# [Task requirements]
Beginning with the line that has "### Dynamic interactions" and ending with the line that has "React e Vue.", retype the entries below exactly, except for the pictures.
Segment Open
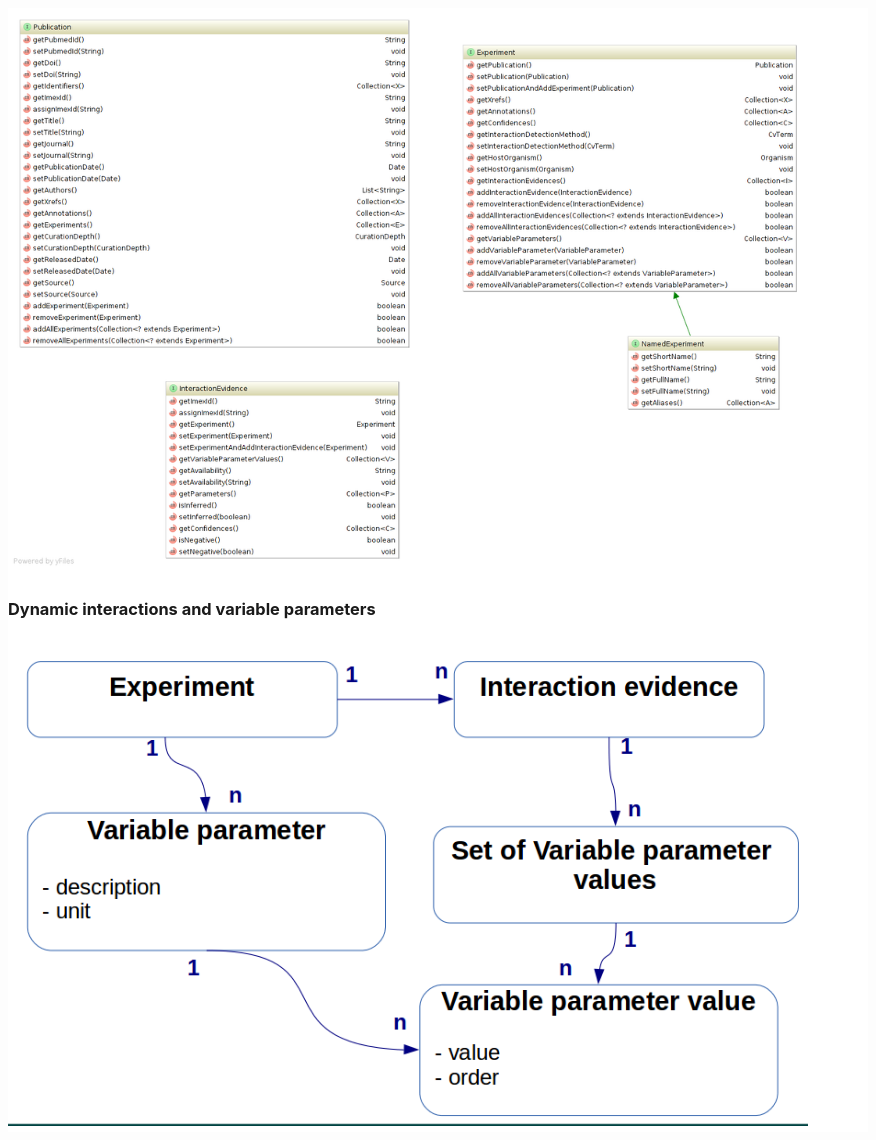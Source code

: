 <img width='800' src='https://github.com/MICommunity/psi-jami/blob/develop/wiki/images/JAMIPublication.png' />

### Dynamic interactions and variable parameters ###

<img width='800' src='https://github.com/MICommunity/psi-jami/blob/develop/wiki/images/jami_dynamic_interactions.png' />
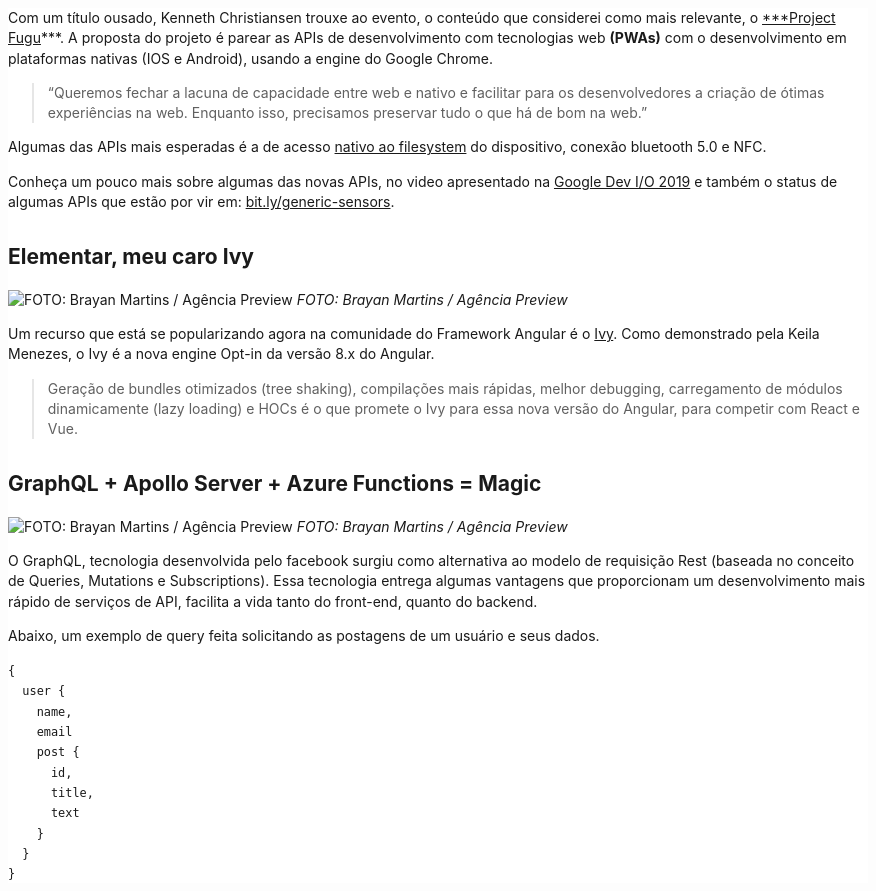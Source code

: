 Com um título ousado, Kenneth Christiansen trouxe ao evento, o conteúdo que considerei como mais relevante, o [***Project Fugu](https://www.chromium.org/teams/web-capabilities-fugu)***. A proposta do projeto é parear as APIs de desenvolvimento com tecnologias web **(PWAs)** com o desenvolvimento em plataformas nativas (IOS e Android), usando a engine do Google Chrome.
> “Queremos fechar a lacuna de capacidade entre web e nativo e facilitar para os desenvolvedores a criação de ótimas experiências na web. Enquanto isso, precisamos preservar tudo o que há de bom na web.”

Algumas das APIs mais esperadas é a de acesso [nativo ao filesystem](https://developers.google.com/web/updates/2019/08/native-file-system) do dispositivo, conexão bluetooth 5.0 e NFC.

Conheça um pouco mais sobre algumas das novas APIs, no video apresentado na [Google Dev I/O 2019](https://www.youtube.com/watch?v=GSiUzuB-PoI) e também o status de algumas APIs que estão por vir em: [bit.ly/generic-sensors](http://bit.ly/generic-sensors).

## Elementar, meu caro Ivy

![FOTO: Brayan Martins / Agência Preview](https://firebasestorage.googleapis.com/v0/b/from-tatooine.appspot.com/o/braziljs%2FAHwzW9b.jpg?alt=media&token=c56bd0f5-1cee-4262-9114-bbf04f218305)
*FOTO: Brayan Martins / Agência Preview*

Um recurso que está se popularizando agora na comunidade do Framework Angular é o [Ivy](https://angular.io/guide/ivy). Como demonstrado pela Keila Menezes, o Ivy é a nova engine Opt-in da versão 8.x do Angular.
> Geração de bundles otimizados (tree shaking), compilações mais rápidas, melhor debugging, carregamento de módulos dinamicamente (lazy loading) e HOCs é o que promete o Ivy para essa nova versão do Angular, para competir com React e Vue.

## GraphQL + Apollo Server + Azure Functions = Magic

![FOTO: Brayan Martins / Agência Preview](https://firebasestorage.googleapis.com/v0/b/from-tatooine.appspot.com/o/braziljs%2FtXtb1Fl.jpg?alt=media&token=d17a90c7-bc30-403c-9275-3354d10f293a)
*FOTO: Brayan Martins / Agência Preview*

O GraphQL, tecnologia desenvolvida pelo facebook surgiu como alternativa ao modelo de requisição Rest (baseada no conceito de Queries, Mutations e Subscriptions). Essa tecnologia entrega algumas vantagens que proporcionam um desenvolvimento mais rápido de serviços de API, facilita a vida tanto do front-end, quanto do backend.

Abaixo, um exemplo de query feita solicitando as postagens de um usuário e seus dados.

```graphql
{
  user {
    name,
    email
    post {
      id,
      title,
      text
    }
  }
}
```
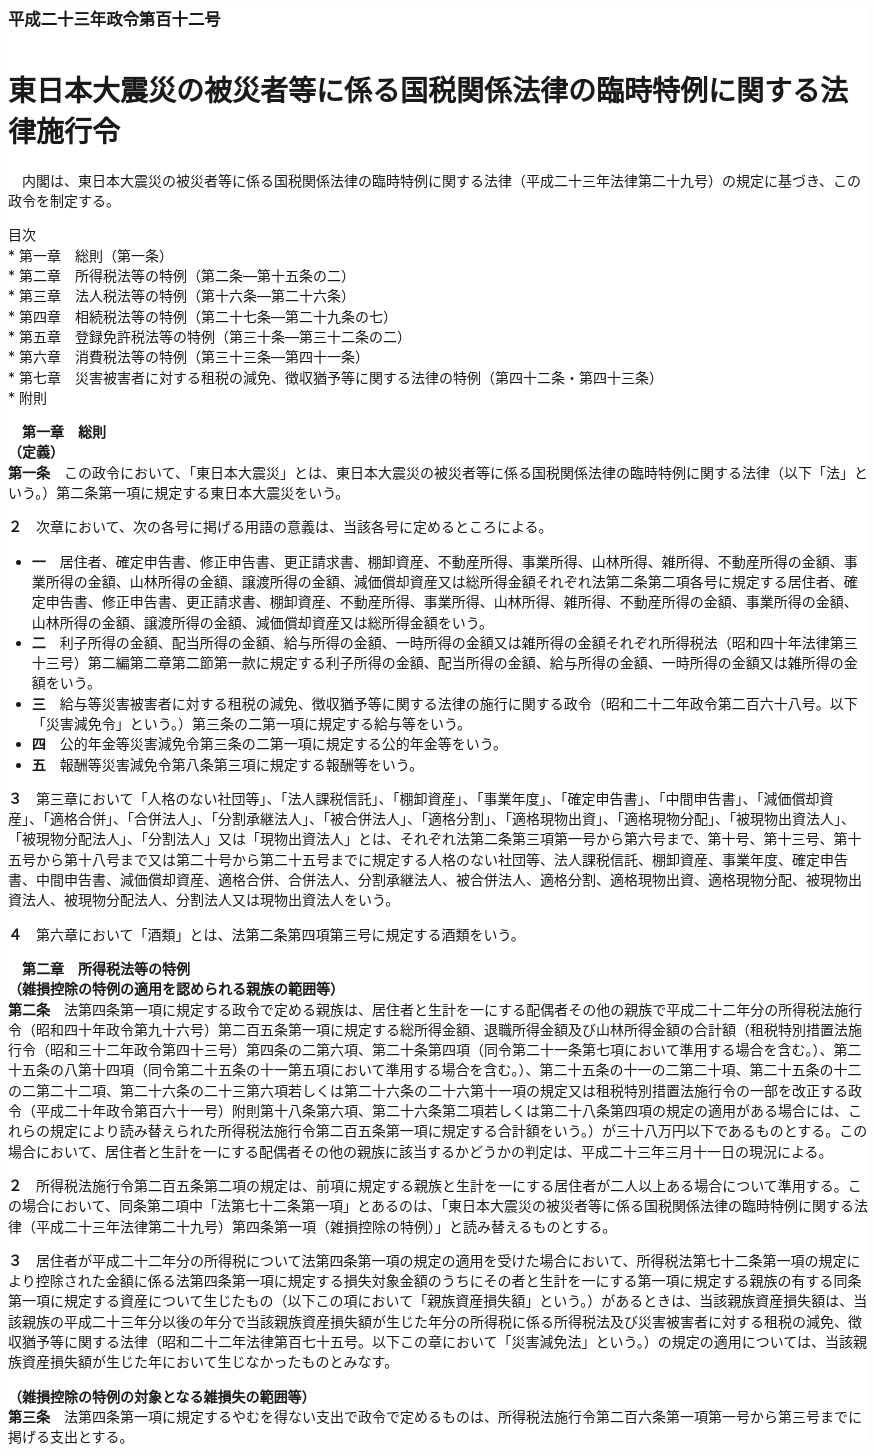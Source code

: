 ### 平成二十三年政令第百十二号  
# 東日本大震災の被災者等に係る国税関係法律の臨時特例に関する法律施行令  
　内閣は、東日本大震災の被災者等に係る国税関係法律の臨時特例に関する法律（平成二十三年法律第二十九号）の規定に基づき、この政令を制定する。  
  
目次  
	* 第一章　総則（第一条）  
	* 第二章　所得税法等の特例（第二条―第十五条の二）  
	* 第三章　法人税法等の特例（第十六条―第二十六条）  
	* 第四章　相続税法等の特例（第二十七条―第二十九条の七）  
	* 第五章　登録免許税法等の特例（第三十条―第三十二条の二）  
	* 第六章　消費税法等の特例（第三十三条―第四十一条）  
	* 第七章　災害被害者に対する租税の減免、徴収猶予等に関する法律の特例（第四十二条・第四十三条）  
	* 附則  
  
&emsp;**第一章　総則**  
**（定義）**  
**第一条**　この政令において、「東日本大震災」とは、東日本大震災の被災者等に係る国税関係法律の臨時特例に関する法律（以下「法」という。）第二条第一項に規定する東日本大震災をいう。  
  
**２**　次章において、次の各号に掲げる用語の意義は、当該各号に定めるところによる。  
* **一**　居住者、確定申告書、修正申告書、更正請求書、棚卸資産、不動産所得、事業所得、山林所得、雑所得、不動産所得の金額、事業所得の金額、山林所得の金額、譲渡所得の金額、減価償却資産又は総所得金額それぞれ法第二条第二項各号に規定する居住者、確定申告書、修正申告書、更正請求書、棚卸資産、不動産所得、事業所得、山林所得、雑所得、不動産所得の金額、事業所得の金額、山林所得の金額、譲渡所得の金額、減価償却資産又は総所得金額をいう。  
* **二**　利子所得の金額、配当所得の金額、給与所得の金額、一時所得の金額又は雑所得の金額それぞれ所得税法（昭和四十年法律第三十三号）第二編第二章第二節第一款に規定する利子所得の金額、配当所得の金額、給与所得の金額、一時所得の金額又は雑所得の金額をいう。  
* **三**　給与等災害被害者に対する租税の減免、徴収猶予等に関する法律の施行に関する政令（昭和二十二年政令第二百六十八号。以下「災害減免令」という。）第三条の二第一項に規定する給与等をいう。  
* **四**　公的年金等災害減免令第三条の二第一項に規定する公的年金等をいう。  
* **五**　報酬等災害減免令第八条第三項に規定する報酬等をいう。  
  
**３**　第三章において「人格のない社団等」、「法人課税信託」、「棚卸資産」、「事業年度」、「確定申告書」、「中間申告書」、「減価償却資産」、「適格合併」、「合併法人」、「分割承継法人」、「被合併法人」、「適格分割」、「適格現物出資」、「適格現物分配」、「被現物出資法人」、「被現物分配法人」、「分割法人」又は「現物出資法人」とは、それぞれ法第二条第三項第一号から第六号まで、第十号、第十三号、第十五号から第十八号まで又は第二十号から第二十五号までに規定する人格のない社団等、法人課税信託、棚卸資産、事業年度、確定申告書、中間申告書、減価償却資産、適格合併、合併法人、分割承継法人、被合併法人、適格分割、適格現物出資、適格現物分配、被現物出資法人、被現物分配法人、分割法人又は現物出資法人をいう。  
  
**４**　第六章において「酒類」とは、法第二条第四項第三号に規定する酒類をいう。  
  
&emsp;**第二章　所得税法等の特例**  
**（雑損控除の特例の適用を認められる親族の範囲等）**  
**第二条**　法第四条第一項に規定する政令で定める親族は、居住者と生計を一にする配偶者その他の親族で平成二十二年分の所得税法施行令（昭和四十年政令第九十六号）第二百五条第一項に規定する総所得金額、退職所得金額及び山林所得金額の合計額（租税特別措置法施行令（昭和三十二年政令第四十三号）第四条の二第六項、第二十条第四項（同令第二十一条第七項において準用する場合を含む。）、第二十五条の八第十四項（同令第二十五条の十一第五項において準用する場合を含む。）、第二十五条の十一の二第二十項、第二十五条の十二の二第二十二項、第二十六条の二十三第六項若しくは第二十六条の二十六第十一項の規定又は租税特別措置法施行令の一部を改正する政令（平成二十年政令第百六十一号）附則第十八条第六項、第二十六条第二項若しくは第二十八条第四項の規定の適用がある場合には、これらの規定により読み替えられた所得税法施行令第二百五条第一項に規定する合計額をいう。）が三十八万円以下であるものとする。この場合において、居住者と生計を一にする配偶者その他の親族に該当するかどうかの判定は、平成二十三年三月十一日の現況による。  
  
**２**　所得税法施行令第二百五条第二項の規定は、前項に規定する親族と生計を一にする居住者が二人以上ある場合について準用する。この場合において、同条第二項中「法第七十二条第一項」とあるのは、「東日本大震災の被災者等に係る国税関係法律の臨時特例に関する法律（平成二十三年法律第二十九号）第四条第一項（雑損控除の特例）」と読み替えるものとする。  
  
**３**　居住者が平成二十二年分の所得税について法第四条第一項の規定の適用を受けた場合において、所得税法第七十二条第一項の規定により控除された金額に係る法第四条第一項に規定する損失対象金額のうちにその者と生計を一にする第一項に規定する親族の有する同条第一項に規定する資産について生じたもの（以下この項において「親族資産損失額」という。）があるときは、当該親族資産損失額は、当該親族の平成二十三年分以後の年分で当該親族資産損失額が生じた年分の所得税に係る所得税法及び災害被害者に対する租税の減免、徴収猶予等に関する法律（昭和二十二年法律第百七十五号。以下この章において「災害減免法」という。）の規定の適用については、当該親族資産損失額が生じた年において生じなかったものとみなす。  
  
**（雑損控除の特例の対象となる雑損失の範囲等）**  
**第三条**　法第四条第一項に規定するやむを得ない支出で政令で定めるものは、所得税法施行令第二百六条第一項第一号から第三号までに掲げる支出とする。  
  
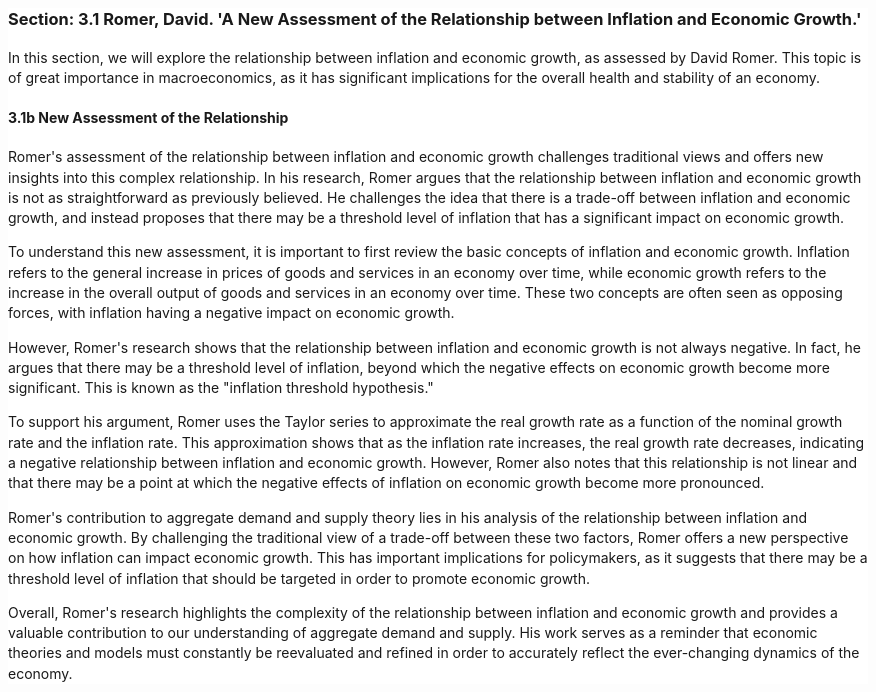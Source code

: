

### Section: 3.1 Romer, David. 'A New Assessment of the Relationship between Inflation and Economic Growth.'



In this section, we will explore the relationship between inflation and economic growth, as assessed by David Romer. This topic is of great importance in macroeconomics, as it has significant implications for the overall health and stability of an economy.



#### 3.1b New Assessment of the Relationship



Romer's assessment of the relationship between inflation and economic growth challenges traditional views and offers new insights into this complex relationship. In his research, Romer argues that the relationship between inflation and economic growth is not as straightforward as previously believed. He challenges the idea that there is a trade-off between inflation and economic growth, and instead proposes that there may be a threshold level of inflation that has a significant impact on economic growth.



To understand this new assessment, it is important to first review the basic concepts of inflation and economic growth. Inflation refers to the general increase in prices of goods and services in an economy over time, while economic growth refers to the increase in the overall output of goods and services in an economy over time. These two concepts are often seen as opposing forces, with inflation having a negative impact on economic growth.



However, Romer's research shows that the relationship between inflation and economic growth is not always negative. In fact, he argues that there may be a threshold level of inflation, beyond which the negative effects on economic growth become more significant. This is known as the "inflation threshold hypothesis."



To support his argument, Romer uses the Taylor series to approximate the real growth rate as a function of the nominal growth rate and the inflation rate. This approximation shows that as the inflation rate increases, the real growth rate decreases, indicating a negative relationship between inflation and economic growth. However, Romer also notes that this relationship is not linear and that there may be a point at which the negative effects of inflation on economic growth become more pronounced.



Romer's contribution to aggregate demand and supply theory lies in his analysis of the relationship between inflation and economic growth. By challenging the traditional view of a trade-off between these two factors, Romer offers a new perspective on how inflation can impact economic growth. This has important implications for policymakers, as it suggests that there may be a threshold level of inflation that should be targeted in order to promote economic growth.



Overall, Romer's research highlights the complexity of the relationship between inflation and economic growth and provides a valuable contribution to our understanding of aggregate demand and supply. His work serves as a reminder that economic theories and models must constantly be reevaluated and refined in order to accurately reflect the ever-changing dynamics of the economy.
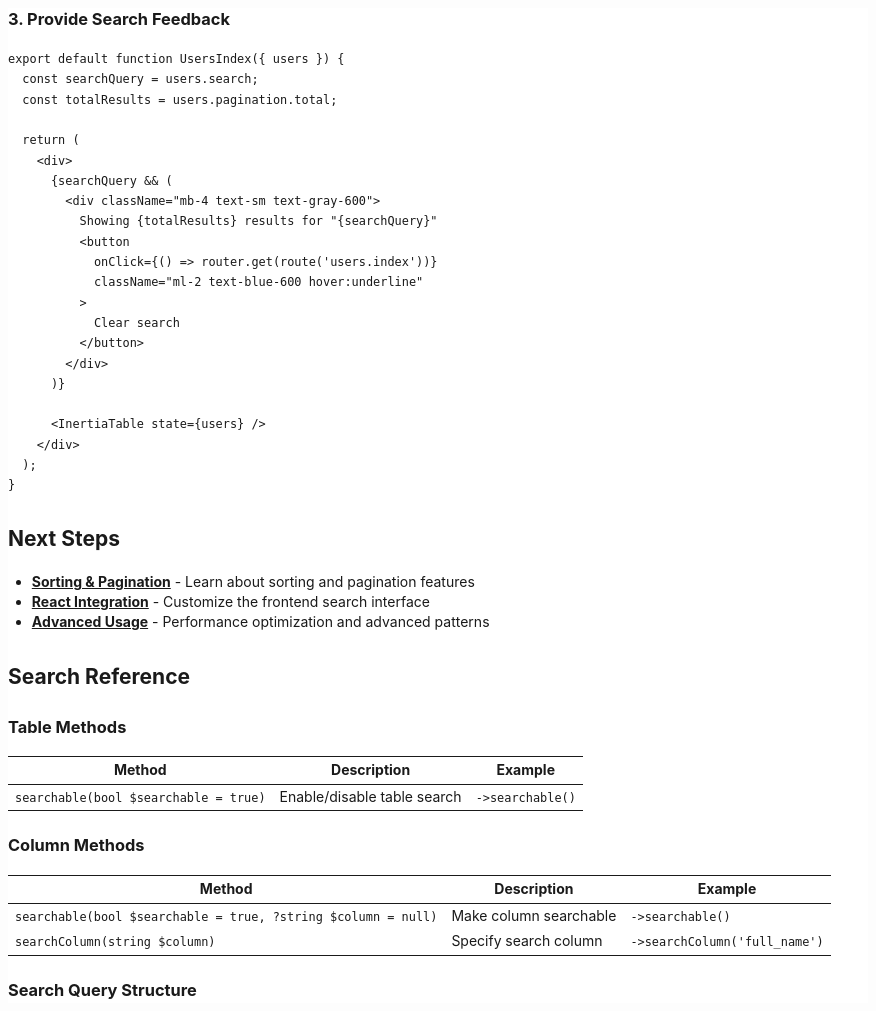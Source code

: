 ### 3. Provide Search Feedback

```tsx
export default function UsersIndex({ users }) {
  const searchQuery = users.search;
  const totalResults = users.pagination.total;

  return (
    <div>
      {searchQuery && (
        <div className="mb-4 text-sm text-gray-600">
          Showing {totalResults} results for "{searchQuery}"
          <button 
            onClick={() => router.get(route('users.index'))}
            className="ml-2 text-blue-600 hover:underline"
          >
            Clear search
          </button>
        </div>
      )}
      
      <InertiaTable state={users} />
    </div>
  );
}
```

## Next Steps

- **[Sorting & Pagination](/06-sorting-pagination)** - Learn about sorting and pagination features
- **[React Integration](/07-react-integration)** - Customize the frontend search interface
- **[Advanced Usage](/08-advanced-usage)** - Performance optimization and advanced patterns

## Search Reference

### Table Methods

| Method | Description | Example |
|--------|-------------|---------|
| `searchable(bool $searchable = true)` | Enable/disable table search | `->searchable()` |

### Column Methods

| Method | Description | Example |
|--------|-------------|---------|
| `searchable(bool $searchable = true, ?string $column = null)` | Make column searchable | `->searchable()` |
| `searchColumn(string $column)` | Specify search column | `->searchColumn('full_name')` |

### Search Query Structure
Segment Closed
# [Answer to the exercise]
### Dynamic interactions and variable parameters ###

<img width='800' src='https://github.com/MICommunity/psi-jami/blob/develop/wiki/images/jami_dynamic_interactions.png' />
Source code

: Com um título ousado, Kenneth Christiansen trouxe ao evento, o conteúdo que considerei como mais relevante, o [***Project Fugu](https://www.chromium.org/teams/web-capabilities-fugu)***. A proposta do projeto é parear as APIs de desenvolvimento com tecnologias web **(PWAs)** com o desenvolvimento em plataformas nativas (IOS e Android), usando a engine do Google Chrome.
> “Queremos fechar a lacuna de capacidade entre web e nativo e facilitar para os desenvolvedores a criação de ótimas experiências na web. Enquanto isso, precisamos preservar tudo o que há de bom na web.”

Algumas das APIs mais esperadas é a de acesso [nativo ao filesystem](https://developers.google.com/web/updates/2019/08/native-file-system) do dispositivo, conexão bluetooth 5.0 e NFC.

Conheça um pouco mais sobre algumas das novas APIs, no video apresentado na [Google Dev I/O 2019](https://www.youtube.com/watch?v=GSiUzuB-PoI) e também o status de algumas APIs que estão por vir em: [bit.ly/generic-sensors](http://bit.ly/generic-sensors).

## Elementar, meu caro Ivy

![FOTO: Brayan Martins / Agência Preview](https://firebasestorage.googleapis.com/v0/b/from-tatooine.appspot.com/o/braziljs%2FAHwzW9b.jpg?alt=media&token=c56bd0f5-1cee-4262-9114-bbf04f218305)
*FOTO: Brayan Martins / Agência Preview*

Um recurso que está se popularizando agora na comunidade do Framework Angular é o [Ivy](https://angular.io/guide/ivy). Como demonstrado pela Keila Menezes, o Ivy é a nova engine Opt-in da versão 8.x do Angular.
> Geração de bundles otimizados (tree shaking), compilações mais rápidas, melhor debugging, carregamento de módulos dinamicamente (lazy loading) e HOCs é o que promete o Ivy para essa nova versão do Angular, para competir com React e Vue.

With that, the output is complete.